▶ [TASK PROMPT] Of all the lines in these entries, count those that contain "cdot" and give only the total.

▶ [Extracted data entries]
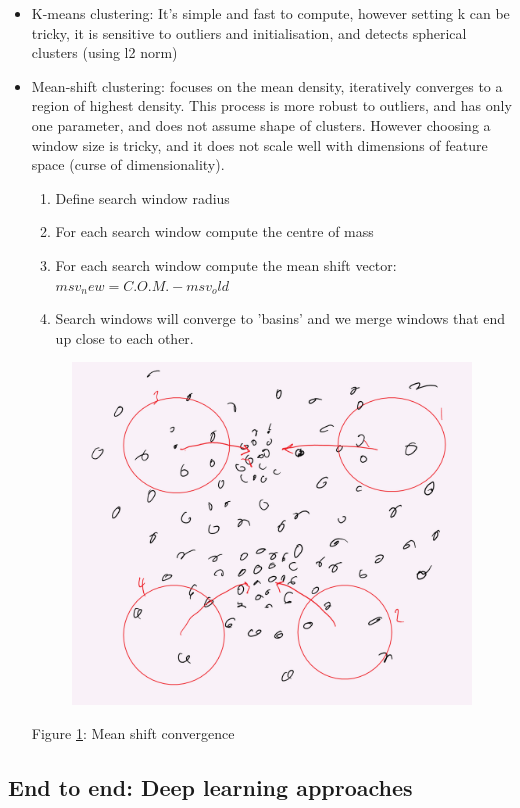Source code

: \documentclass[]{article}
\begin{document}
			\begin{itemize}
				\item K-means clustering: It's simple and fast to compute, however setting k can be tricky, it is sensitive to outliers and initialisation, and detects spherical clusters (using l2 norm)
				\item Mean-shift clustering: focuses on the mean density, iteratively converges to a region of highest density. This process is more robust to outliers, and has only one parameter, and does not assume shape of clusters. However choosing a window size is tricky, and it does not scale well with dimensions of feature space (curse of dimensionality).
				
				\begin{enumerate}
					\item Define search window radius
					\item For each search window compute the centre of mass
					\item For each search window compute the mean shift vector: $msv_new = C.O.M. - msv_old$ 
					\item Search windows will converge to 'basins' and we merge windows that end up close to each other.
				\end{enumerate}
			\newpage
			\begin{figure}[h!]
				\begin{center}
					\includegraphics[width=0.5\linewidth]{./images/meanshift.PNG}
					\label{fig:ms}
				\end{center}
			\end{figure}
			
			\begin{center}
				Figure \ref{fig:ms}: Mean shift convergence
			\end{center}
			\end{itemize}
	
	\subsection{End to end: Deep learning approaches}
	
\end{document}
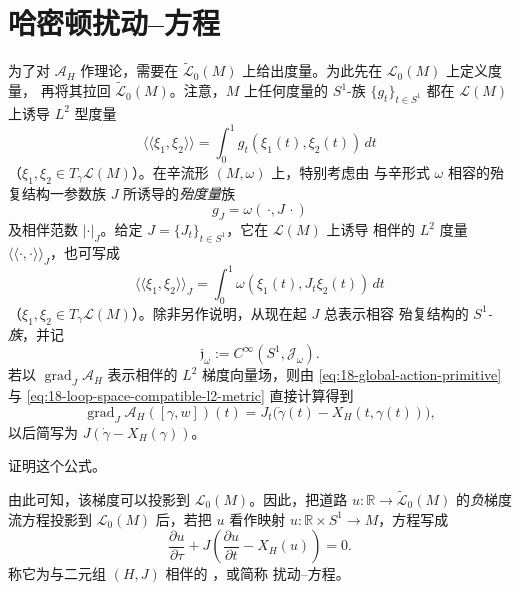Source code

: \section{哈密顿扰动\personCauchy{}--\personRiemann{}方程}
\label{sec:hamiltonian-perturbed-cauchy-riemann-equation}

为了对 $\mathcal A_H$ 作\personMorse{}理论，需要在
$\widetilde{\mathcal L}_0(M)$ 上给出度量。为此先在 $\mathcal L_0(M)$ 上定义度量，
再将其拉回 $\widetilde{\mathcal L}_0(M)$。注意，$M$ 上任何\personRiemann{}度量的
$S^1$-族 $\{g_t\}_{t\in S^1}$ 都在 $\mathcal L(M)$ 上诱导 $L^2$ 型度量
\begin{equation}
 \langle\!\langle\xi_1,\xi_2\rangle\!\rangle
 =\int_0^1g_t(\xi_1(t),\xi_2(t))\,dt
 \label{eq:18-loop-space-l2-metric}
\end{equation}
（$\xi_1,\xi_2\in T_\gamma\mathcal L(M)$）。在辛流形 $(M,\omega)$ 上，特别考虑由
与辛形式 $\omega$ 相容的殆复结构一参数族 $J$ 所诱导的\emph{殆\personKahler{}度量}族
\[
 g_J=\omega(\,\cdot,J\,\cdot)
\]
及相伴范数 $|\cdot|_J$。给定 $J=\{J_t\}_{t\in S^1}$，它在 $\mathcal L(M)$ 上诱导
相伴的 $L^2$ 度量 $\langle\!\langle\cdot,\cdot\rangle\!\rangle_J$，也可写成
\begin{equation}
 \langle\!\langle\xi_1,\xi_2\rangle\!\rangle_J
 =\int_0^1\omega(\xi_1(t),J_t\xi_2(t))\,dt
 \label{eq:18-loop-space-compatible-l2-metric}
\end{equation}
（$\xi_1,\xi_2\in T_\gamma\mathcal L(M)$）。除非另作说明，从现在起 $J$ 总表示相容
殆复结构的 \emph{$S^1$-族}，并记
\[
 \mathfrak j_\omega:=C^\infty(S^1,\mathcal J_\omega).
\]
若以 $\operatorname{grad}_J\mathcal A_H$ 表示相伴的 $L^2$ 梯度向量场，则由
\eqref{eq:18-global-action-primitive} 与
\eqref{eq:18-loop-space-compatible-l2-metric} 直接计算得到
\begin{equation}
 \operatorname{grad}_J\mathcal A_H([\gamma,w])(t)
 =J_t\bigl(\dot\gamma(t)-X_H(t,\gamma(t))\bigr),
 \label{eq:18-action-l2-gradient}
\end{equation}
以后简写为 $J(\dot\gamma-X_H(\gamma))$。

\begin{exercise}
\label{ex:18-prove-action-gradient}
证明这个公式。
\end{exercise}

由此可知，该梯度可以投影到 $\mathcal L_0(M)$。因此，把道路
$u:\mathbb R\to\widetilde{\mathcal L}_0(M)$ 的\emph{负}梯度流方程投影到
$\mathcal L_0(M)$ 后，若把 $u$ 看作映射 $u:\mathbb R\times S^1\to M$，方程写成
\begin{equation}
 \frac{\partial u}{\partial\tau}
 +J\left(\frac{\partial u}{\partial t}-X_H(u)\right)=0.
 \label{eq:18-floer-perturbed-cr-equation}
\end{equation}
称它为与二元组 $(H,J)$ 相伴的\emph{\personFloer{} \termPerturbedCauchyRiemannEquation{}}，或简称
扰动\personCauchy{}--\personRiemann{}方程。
...
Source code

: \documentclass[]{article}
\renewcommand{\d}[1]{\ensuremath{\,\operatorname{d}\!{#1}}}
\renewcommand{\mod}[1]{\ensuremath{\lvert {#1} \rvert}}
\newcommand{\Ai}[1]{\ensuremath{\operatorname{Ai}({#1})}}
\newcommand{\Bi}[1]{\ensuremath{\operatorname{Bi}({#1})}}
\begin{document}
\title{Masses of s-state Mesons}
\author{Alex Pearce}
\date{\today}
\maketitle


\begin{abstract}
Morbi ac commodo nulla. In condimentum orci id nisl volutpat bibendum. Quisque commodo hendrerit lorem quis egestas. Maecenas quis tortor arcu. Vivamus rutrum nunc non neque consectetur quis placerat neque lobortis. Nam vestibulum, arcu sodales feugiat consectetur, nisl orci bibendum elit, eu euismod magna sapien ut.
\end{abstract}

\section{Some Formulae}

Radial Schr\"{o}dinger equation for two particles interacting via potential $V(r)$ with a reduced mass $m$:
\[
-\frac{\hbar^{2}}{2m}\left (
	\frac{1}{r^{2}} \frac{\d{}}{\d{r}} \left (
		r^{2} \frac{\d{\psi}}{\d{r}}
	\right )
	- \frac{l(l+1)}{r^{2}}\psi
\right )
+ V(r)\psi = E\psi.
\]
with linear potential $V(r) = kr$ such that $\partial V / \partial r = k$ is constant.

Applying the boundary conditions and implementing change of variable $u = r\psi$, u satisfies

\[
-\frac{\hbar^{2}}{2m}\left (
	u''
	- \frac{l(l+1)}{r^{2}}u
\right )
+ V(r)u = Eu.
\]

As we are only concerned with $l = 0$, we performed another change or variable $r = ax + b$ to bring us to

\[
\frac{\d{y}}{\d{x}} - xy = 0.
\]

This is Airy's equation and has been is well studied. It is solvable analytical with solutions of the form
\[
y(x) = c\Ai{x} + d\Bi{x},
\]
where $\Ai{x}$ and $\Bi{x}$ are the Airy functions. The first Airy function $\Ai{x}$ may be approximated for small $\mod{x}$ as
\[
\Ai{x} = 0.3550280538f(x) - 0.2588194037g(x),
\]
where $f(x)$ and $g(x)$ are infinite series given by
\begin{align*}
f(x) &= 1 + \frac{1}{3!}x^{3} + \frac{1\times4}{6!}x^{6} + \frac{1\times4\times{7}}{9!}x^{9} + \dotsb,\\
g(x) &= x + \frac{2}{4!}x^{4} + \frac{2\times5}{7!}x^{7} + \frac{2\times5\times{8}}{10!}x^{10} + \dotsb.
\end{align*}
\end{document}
---
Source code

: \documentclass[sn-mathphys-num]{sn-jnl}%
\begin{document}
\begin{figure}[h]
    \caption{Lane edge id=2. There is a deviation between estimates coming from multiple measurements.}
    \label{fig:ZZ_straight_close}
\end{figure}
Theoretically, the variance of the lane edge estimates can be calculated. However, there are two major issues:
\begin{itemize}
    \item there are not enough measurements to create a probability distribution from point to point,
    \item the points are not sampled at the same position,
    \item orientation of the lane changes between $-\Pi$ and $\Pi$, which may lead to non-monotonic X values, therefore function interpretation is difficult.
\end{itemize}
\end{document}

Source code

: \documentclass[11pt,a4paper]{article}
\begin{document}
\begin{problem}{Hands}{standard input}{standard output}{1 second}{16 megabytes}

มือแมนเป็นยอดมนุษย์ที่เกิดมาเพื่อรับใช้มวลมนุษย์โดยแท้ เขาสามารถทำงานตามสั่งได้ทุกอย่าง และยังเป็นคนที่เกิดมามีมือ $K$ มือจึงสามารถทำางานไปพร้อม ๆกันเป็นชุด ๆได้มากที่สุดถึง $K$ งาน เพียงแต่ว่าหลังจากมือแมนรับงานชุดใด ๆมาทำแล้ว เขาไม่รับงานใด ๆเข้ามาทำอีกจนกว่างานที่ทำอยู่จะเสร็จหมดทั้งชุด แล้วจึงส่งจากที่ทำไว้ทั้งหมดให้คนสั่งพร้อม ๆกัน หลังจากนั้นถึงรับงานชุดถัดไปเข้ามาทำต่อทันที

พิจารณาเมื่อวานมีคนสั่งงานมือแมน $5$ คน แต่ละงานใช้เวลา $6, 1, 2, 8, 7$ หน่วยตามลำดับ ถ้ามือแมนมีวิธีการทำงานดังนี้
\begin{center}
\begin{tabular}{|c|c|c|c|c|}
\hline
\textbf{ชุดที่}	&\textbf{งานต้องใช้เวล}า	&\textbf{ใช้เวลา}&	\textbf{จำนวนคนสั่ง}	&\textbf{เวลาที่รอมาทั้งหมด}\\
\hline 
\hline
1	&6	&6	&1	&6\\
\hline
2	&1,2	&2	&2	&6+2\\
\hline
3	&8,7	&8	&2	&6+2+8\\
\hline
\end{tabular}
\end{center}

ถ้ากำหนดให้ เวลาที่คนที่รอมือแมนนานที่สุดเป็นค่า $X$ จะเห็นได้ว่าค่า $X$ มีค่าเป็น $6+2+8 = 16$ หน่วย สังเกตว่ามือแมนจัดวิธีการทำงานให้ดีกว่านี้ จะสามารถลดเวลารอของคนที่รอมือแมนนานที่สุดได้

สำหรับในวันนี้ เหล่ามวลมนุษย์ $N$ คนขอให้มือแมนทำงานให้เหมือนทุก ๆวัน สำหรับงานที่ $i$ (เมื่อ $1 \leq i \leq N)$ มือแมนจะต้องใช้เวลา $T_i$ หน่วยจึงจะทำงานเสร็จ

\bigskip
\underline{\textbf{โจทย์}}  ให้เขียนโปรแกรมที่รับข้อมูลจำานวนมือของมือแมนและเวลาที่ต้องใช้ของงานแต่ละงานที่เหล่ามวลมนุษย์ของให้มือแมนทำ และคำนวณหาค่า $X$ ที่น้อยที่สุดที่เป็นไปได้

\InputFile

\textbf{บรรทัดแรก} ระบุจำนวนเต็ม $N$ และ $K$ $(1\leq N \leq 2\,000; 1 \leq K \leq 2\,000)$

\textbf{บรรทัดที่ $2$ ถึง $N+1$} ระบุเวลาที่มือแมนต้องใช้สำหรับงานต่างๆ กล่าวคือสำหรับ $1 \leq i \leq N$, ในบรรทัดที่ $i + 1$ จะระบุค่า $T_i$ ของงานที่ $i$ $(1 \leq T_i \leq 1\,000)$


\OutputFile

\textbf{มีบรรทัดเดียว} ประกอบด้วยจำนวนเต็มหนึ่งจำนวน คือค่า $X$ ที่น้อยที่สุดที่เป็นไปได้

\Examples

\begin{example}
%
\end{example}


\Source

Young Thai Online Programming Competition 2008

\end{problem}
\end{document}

▶ [SOLUTION FOR THIS TASK] 3